Task prompt →
Below are the entries; give again exactly the lines from the one mentioning "--- from the" through the one mentioning "O processo de decifra", inclusive.

•••••

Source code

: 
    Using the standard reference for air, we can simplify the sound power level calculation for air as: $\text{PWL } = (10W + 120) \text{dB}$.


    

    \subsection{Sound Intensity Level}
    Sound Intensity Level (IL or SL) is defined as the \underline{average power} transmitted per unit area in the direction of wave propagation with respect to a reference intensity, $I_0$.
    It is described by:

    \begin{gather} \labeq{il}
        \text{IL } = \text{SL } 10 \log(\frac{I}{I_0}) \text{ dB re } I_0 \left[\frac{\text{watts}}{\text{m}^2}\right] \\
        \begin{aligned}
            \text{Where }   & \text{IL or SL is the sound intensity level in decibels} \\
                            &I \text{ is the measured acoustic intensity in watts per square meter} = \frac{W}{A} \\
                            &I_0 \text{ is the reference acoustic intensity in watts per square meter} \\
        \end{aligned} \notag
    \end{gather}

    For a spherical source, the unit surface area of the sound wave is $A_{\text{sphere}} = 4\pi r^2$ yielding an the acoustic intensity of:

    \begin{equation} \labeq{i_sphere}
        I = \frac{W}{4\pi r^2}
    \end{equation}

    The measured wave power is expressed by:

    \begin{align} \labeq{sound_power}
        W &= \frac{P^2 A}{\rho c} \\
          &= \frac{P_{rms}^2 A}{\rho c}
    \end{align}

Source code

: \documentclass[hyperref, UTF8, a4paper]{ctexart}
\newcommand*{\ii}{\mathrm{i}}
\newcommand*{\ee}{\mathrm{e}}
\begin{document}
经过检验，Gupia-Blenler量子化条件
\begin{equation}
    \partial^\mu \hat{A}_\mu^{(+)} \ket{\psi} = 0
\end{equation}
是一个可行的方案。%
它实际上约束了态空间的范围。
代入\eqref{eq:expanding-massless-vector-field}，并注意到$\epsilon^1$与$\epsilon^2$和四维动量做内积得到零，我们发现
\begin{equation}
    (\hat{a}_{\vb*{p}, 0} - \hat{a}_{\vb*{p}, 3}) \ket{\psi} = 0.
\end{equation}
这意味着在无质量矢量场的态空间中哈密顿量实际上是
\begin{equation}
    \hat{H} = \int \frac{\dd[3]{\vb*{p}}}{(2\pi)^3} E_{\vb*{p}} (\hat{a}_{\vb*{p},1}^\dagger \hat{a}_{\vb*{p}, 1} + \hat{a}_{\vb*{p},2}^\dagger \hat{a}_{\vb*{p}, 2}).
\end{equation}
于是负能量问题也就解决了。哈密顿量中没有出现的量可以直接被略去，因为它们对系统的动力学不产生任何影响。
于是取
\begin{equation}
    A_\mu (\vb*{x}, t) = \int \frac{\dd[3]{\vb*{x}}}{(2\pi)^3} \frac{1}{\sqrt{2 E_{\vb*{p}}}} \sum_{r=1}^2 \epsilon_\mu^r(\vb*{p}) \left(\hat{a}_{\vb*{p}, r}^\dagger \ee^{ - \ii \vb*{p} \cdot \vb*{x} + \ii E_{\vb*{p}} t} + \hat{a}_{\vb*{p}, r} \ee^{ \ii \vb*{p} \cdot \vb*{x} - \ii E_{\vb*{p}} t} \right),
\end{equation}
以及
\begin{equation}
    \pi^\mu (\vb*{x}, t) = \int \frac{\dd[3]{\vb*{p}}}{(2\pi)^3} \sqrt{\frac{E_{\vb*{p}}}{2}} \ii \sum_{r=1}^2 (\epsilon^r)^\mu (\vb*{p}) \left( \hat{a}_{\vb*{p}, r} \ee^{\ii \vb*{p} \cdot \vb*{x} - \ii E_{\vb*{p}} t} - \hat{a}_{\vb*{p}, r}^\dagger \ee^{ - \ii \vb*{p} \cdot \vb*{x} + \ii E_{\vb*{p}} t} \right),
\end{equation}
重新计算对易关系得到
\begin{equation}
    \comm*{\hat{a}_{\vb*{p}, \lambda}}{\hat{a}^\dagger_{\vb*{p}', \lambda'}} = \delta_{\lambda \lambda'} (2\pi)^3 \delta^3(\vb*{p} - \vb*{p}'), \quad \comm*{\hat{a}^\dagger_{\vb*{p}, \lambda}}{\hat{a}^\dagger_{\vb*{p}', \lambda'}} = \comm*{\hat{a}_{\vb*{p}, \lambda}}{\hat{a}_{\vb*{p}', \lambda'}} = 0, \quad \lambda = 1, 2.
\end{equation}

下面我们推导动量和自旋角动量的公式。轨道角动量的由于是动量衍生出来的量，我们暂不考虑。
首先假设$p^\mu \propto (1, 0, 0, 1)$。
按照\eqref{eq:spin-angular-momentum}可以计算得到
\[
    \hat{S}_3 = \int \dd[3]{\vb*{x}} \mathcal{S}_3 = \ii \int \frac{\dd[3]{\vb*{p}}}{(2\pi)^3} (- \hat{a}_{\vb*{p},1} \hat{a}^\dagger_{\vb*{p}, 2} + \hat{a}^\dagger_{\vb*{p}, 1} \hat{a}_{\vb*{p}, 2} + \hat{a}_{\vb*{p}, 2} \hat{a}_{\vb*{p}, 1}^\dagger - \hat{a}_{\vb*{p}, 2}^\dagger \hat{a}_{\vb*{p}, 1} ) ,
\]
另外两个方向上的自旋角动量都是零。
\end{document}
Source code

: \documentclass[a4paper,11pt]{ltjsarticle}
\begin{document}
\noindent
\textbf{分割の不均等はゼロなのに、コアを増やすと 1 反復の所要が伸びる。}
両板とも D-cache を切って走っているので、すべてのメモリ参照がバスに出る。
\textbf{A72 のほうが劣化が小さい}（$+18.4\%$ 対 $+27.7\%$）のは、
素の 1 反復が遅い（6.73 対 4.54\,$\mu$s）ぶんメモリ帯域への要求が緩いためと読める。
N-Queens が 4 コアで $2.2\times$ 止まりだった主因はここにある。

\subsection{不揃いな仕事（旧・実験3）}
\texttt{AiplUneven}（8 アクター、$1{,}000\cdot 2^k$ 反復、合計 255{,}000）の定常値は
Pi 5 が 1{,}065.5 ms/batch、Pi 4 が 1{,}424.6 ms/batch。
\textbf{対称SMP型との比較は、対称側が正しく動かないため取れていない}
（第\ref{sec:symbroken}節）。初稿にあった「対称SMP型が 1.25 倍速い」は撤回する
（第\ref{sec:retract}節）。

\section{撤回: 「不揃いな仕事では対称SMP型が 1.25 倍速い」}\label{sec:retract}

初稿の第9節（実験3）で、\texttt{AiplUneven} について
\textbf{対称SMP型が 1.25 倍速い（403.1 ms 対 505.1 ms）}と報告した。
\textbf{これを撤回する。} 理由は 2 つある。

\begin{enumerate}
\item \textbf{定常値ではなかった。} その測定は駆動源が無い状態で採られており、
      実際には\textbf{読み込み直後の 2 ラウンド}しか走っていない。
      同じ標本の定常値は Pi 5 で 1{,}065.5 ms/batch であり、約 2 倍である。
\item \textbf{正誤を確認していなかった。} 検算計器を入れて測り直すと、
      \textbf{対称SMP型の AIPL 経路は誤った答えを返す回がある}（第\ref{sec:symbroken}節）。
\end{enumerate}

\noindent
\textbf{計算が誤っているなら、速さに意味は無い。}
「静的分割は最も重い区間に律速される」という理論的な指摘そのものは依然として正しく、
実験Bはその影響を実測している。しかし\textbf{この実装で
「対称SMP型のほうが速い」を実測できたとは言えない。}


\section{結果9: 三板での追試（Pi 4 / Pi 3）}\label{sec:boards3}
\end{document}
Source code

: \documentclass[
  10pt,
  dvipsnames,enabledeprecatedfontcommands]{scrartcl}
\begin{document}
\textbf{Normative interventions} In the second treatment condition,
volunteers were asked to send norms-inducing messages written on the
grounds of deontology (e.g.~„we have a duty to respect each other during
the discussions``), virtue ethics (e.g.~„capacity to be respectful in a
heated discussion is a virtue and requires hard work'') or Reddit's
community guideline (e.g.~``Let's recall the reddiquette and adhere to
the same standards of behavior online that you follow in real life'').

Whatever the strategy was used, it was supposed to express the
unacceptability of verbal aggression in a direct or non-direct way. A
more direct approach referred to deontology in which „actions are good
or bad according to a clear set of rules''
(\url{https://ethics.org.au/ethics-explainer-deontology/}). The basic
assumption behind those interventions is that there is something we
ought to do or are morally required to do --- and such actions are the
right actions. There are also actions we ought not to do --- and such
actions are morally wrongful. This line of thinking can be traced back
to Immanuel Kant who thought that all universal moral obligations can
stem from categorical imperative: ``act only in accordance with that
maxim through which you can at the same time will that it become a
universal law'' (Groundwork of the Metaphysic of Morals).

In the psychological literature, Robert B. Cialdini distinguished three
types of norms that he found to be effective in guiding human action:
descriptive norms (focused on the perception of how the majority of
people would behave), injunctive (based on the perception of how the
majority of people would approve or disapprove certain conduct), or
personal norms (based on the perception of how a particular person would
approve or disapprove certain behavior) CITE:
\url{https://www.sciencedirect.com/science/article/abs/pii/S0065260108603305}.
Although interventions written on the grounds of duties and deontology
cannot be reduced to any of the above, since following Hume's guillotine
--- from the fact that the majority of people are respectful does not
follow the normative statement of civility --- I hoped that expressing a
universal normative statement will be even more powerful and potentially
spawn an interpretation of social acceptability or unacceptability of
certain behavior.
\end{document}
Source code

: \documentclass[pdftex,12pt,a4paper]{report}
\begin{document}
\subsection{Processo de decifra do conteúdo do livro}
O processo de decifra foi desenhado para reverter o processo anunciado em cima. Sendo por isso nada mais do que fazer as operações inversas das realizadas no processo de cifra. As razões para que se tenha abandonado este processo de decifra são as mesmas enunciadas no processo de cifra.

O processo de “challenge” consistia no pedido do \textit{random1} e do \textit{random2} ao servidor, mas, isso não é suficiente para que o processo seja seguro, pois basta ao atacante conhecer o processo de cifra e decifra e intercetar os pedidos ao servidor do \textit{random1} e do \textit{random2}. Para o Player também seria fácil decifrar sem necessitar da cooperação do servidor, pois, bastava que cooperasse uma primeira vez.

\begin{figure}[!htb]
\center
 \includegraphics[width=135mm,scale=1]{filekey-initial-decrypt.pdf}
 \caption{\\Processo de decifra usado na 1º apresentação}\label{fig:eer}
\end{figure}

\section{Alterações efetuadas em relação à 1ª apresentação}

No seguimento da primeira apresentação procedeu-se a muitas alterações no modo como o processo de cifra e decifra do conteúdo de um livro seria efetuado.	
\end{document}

•••••

Written response →
--- from the fact that the majority of people are respectful does not
follow the normative statement of civility --- I hoped that expressing a
universal normative statement will be even more powerful and potentially
spawn an interpretation of social acceptability or unacceptability of
certain behavior.
\end{document}
Source code

: \documentclass[pdftex,12pt,a4paper]{report}
\begin{document}
\subsection{Processo de decifra do conteúdo do livro}
O processo de decifra foi desenhado para reverter o processo anunciado em cima. Sendo por isso nada mais do que fazer as operações inversas das realizadas no processo de cifra. As razões para que se tenha abandonado este processo de decifra são as mesmas enunciadas no processo de cifra.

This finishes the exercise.